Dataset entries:
- - - - - - -

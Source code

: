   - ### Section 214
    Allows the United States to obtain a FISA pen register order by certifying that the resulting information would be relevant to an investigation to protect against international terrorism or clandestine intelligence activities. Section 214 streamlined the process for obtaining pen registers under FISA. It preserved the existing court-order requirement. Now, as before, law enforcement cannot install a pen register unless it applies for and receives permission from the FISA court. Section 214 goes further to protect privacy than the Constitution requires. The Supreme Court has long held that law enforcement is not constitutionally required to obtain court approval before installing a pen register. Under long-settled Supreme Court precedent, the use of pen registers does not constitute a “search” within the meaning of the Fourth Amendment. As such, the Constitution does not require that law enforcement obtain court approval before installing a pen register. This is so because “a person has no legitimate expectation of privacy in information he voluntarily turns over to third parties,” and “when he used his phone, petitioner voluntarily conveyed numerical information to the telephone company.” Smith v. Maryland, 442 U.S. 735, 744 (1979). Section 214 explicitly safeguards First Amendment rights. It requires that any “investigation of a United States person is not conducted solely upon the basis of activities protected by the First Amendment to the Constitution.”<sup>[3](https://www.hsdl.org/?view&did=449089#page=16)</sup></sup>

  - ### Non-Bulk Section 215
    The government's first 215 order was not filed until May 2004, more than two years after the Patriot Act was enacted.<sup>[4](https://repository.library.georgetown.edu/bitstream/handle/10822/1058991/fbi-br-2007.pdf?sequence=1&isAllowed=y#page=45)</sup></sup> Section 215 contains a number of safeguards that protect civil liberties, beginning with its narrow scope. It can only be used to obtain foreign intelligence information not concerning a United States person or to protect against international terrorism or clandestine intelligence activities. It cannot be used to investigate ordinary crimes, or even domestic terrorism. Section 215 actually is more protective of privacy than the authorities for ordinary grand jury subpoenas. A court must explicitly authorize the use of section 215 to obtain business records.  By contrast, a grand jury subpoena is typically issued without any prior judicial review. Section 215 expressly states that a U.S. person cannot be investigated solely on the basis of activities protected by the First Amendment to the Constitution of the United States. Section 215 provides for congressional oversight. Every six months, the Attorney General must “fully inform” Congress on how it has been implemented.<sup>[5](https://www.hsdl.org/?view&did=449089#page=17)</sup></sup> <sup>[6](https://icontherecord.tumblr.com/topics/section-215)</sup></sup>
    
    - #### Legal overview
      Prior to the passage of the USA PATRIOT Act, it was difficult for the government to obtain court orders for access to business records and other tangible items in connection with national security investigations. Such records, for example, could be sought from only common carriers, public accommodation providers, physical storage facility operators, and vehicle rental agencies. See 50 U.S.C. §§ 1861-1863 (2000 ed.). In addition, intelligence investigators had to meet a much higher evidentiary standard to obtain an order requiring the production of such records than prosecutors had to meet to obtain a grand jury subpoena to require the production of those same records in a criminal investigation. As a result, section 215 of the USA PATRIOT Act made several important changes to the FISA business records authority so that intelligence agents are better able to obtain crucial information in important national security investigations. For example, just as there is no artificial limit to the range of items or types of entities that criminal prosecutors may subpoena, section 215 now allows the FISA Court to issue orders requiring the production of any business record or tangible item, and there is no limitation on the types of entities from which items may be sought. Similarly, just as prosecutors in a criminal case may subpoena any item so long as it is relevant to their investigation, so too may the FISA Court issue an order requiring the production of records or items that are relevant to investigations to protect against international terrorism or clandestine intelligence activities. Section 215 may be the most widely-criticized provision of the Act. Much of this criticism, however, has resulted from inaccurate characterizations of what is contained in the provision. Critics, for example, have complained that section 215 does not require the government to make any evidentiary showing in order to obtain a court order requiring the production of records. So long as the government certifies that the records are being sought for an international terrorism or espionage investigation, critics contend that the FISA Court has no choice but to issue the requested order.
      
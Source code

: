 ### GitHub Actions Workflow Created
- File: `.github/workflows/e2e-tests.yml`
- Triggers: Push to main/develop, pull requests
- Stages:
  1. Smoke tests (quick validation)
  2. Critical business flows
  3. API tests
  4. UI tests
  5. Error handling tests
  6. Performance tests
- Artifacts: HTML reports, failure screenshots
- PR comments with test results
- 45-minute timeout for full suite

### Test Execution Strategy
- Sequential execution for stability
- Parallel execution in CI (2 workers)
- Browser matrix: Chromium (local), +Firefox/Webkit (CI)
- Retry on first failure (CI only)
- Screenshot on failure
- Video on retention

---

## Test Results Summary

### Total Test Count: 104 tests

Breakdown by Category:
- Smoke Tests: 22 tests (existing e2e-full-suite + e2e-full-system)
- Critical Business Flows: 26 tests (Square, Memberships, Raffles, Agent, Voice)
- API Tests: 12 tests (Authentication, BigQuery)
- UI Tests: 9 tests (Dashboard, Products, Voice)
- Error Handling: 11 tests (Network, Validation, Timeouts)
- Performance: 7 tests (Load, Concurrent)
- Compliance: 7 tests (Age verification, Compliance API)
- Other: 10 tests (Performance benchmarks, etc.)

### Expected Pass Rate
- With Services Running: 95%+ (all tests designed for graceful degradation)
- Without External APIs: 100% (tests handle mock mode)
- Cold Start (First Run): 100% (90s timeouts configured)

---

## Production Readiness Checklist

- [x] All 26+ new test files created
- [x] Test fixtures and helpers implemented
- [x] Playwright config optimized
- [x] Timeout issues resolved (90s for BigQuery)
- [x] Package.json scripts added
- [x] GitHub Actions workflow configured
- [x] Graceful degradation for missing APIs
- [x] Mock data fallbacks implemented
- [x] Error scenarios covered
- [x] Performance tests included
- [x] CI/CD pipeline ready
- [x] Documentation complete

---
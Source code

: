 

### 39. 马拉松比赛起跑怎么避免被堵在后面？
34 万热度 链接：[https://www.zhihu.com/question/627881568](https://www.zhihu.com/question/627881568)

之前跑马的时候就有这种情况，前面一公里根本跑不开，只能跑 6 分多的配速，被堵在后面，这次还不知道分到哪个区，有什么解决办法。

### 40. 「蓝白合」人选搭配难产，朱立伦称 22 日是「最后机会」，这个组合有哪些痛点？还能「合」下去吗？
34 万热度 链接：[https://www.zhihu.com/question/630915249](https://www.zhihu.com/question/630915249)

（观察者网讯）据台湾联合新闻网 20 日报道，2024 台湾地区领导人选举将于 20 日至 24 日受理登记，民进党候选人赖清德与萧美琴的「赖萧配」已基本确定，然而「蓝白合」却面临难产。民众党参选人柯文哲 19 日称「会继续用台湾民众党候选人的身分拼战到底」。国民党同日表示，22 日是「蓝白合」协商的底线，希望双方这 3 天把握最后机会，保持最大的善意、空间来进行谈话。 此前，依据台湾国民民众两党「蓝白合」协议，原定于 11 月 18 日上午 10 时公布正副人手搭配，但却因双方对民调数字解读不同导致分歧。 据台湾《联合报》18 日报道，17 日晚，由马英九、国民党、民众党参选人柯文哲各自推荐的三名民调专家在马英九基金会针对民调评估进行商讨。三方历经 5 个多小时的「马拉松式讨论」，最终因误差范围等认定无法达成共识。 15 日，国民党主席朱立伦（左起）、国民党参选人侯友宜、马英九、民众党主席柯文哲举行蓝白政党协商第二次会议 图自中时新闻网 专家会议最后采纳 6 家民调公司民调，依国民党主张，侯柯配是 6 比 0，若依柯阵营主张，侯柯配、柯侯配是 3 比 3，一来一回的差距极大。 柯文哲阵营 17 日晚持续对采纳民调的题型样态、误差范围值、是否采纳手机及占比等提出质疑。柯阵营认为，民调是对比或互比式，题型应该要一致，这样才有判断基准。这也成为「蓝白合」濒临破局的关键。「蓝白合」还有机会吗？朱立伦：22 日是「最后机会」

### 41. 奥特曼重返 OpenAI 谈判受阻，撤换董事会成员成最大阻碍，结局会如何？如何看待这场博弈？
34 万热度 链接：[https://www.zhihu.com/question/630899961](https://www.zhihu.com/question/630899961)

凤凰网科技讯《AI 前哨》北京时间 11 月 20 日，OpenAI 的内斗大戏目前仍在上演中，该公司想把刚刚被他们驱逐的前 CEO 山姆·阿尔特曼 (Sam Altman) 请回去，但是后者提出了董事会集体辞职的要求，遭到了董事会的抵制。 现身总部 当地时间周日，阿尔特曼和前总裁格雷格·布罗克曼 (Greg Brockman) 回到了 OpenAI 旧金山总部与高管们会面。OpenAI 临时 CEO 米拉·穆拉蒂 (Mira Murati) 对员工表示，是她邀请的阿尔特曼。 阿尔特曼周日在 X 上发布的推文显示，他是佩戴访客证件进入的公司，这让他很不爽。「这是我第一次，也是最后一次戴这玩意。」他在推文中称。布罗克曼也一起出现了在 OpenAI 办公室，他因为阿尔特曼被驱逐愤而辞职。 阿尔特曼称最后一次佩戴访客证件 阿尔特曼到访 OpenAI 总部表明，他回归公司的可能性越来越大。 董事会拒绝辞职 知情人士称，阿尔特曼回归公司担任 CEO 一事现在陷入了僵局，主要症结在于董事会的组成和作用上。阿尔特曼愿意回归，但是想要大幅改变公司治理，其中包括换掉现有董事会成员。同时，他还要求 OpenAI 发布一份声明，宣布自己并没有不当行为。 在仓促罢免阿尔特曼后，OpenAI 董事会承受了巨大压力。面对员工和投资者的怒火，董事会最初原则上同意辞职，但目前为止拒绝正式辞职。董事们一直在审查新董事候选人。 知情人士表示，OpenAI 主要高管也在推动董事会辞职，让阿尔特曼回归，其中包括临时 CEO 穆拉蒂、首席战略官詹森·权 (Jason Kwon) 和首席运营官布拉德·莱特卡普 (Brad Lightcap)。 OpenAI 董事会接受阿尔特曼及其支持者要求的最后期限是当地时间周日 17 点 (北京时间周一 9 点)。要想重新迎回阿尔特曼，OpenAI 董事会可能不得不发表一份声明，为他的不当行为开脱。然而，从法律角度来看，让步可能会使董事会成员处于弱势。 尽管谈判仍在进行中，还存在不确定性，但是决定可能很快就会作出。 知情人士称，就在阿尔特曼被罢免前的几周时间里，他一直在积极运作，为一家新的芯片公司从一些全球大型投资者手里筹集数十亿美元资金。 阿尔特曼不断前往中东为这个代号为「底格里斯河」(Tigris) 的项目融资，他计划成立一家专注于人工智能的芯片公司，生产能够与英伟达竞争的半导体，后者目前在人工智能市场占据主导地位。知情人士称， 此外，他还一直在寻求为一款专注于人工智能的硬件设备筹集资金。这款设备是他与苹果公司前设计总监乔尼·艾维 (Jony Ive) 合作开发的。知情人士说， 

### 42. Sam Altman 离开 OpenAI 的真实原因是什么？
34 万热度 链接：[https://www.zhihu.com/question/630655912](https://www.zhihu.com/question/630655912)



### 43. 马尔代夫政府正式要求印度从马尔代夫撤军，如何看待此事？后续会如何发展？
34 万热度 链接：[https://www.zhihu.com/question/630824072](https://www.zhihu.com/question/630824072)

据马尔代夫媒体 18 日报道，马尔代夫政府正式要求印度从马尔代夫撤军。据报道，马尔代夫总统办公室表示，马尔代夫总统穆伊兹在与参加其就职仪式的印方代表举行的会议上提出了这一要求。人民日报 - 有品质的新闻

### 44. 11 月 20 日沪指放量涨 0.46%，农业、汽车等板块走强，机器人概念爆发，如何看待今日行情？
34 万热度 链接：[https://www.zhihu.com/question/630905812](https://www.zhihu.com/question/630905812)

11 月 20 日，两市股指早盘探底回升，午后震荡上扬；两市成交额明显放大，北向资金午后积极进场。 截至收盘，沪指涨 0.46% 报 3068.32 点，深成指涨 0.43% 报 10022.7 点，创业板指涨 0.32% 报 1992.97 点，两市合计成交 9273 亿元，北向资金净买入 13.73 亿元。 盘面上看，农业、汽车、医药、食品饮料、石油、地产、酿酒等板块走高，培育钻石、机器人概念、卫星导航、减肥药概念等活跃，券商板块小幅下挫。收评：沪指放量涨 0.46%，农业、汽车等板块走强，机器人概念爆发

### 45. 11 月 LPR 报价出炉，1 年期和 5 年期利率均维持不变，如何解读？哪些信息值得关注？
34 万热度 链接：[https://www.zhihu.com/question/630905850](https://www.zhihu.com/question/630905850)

- - - - - - -

Find the line with "- Without External" in the entries above. Retype it and each line after it, exactly, through the line with "- [x] Graceful degradation for missing APIs", and stop there.

RESPONSE AREA:
- Without External APIs: 100% (tests handle mock mode)
- Cold Start (First Run): 100% (90s timeouts configured)

---

## Production Readiness Checklist

- [x] All 26+ new test files created
- [x] Test fixtures and helpers implemented
- [x] Playwright config optimized
- [x] Timeout issues resolved (90s for BigQuery)
- [x] Package.json scripts added
- [x] GitHub Actions workflow configured
- [x] Graceful degradation for missing APIs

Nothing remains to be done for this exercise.